FEX is a C++ project. If you see an applicable idea in this 40-minute-long article, please summarize your proposal here.

@teohhanhui
Copy link
Contributor

teohhanhui commented May 2, 2024

please summarize your proposal here

Sorry, I'm not familiar enough with things to be able to offer any concrete proposals. I just came across this issue while trying to compile thunks on Fedora, which lacks a cross gcc toolchain.

FEX is a C++ project.

But it does seem like zig supports C++ too (including libc++): https://ziglang.org/download/0.11.0/release-notes.html#zig-c

@alyssarosenzweig
Copy link
Collaborator

please summarize your proposal here

Sorry, I'm not familiar enough with things to be able to offer any concrete proposals. I just came across this issue while trying to compile thunks on Fedora, which lacks a cross gcc toolchain.

FEX is a C++ project.

But it does seem like zig supports C++ too (including libc++): https://ziglang.org/download/0.11.0/release-notes.html#zig-c

Oh, this is a neat idea. Going to give this a whirl, thanks for the suggestion!

@alyssarosenzweig
Copy link
Collaborator

My FEX repo's zig/cc branch has a proof of concept of building with x86_64 thunks with zig cc on fedora 39, no special rootfs's etc. glxgears works, so far no steam games do.
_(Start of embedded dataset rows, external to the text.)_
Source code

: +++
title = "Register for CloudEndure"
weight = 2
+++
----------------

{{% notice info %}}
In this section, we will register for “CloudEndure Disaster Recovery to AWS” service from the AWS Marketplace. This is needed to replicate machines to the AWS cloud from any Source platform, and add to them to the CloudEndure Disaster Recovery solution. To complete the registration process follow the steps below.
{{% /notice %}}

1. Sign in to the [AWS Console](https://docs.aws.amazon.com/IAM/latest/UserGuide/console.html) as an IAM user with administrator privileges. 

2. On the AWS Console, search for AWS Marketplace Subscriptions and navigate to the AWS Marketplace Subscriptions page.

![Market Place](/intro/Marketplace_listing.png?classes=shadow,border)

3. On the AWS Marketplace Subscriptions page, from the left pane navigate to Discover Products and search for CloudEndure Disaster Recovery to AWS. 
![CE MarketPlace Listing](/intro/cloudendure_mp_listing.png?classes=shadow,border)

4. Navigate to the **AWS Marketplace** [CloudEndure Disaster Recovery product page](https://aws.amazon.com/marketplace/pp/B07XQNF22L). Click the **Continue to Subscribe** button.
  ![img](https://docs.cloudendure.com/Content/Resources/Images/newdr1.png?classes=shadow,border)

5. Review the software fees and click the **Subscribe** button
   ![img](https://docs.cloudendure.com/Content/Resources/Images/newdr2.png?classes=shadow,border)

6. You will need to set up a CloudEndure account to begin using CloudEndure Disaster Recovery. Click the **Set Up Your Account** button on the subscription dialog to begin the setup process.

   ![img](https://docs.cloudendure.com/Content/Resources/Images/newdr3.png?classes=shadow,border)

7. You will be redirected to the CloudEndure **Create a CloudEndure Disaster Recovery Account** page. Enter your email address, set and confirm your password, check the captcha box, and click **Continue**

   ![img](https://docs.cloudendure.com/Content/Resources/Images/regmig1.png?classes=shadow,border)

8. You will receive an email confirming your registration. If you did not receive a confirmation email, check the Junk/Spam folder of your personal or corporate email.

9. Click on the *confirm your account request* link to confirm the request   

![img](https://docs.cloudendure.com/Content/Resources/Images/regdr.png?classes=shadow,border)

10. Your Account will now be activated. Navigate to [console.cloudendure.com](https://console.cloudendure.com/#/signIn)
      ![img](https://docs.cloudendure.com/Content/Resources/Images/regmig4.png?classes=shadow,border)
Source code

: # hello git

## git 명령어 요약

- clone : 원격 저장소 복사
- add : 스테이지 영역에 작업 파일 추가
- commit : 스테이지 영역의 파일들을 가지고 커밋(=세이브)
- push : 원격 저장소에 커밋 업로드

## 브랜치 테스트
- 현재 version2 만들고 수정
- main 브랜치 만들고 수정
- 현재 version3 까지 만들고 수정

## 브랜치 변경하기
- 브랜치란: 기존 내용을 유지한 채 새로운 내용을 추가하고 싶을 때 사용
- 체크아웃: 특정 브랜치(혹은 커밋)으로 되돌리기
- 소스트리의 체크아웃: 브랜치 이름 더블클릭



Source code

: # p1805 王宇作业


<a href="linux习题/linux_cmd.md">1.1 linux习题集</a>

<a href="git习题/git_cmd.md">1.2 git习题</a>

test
Still promising, think I'll push on this some more next week.

@teohhanhui Is this interesting from a fedora packaging perspective? or just for developer convenience?

@teohhanhui
Copy link
Contributor

teohhanhui commented May 3, 2024

@teohhanhui Is this interesting from a fedora packaging perspective?

I'm not (yet?) a Fedora packager, just someone trying to build a package: https://github.com/teohhanhui/rpms/tree/f39/fex-emu (but hopefully I could get this accepted into Fedora repos?)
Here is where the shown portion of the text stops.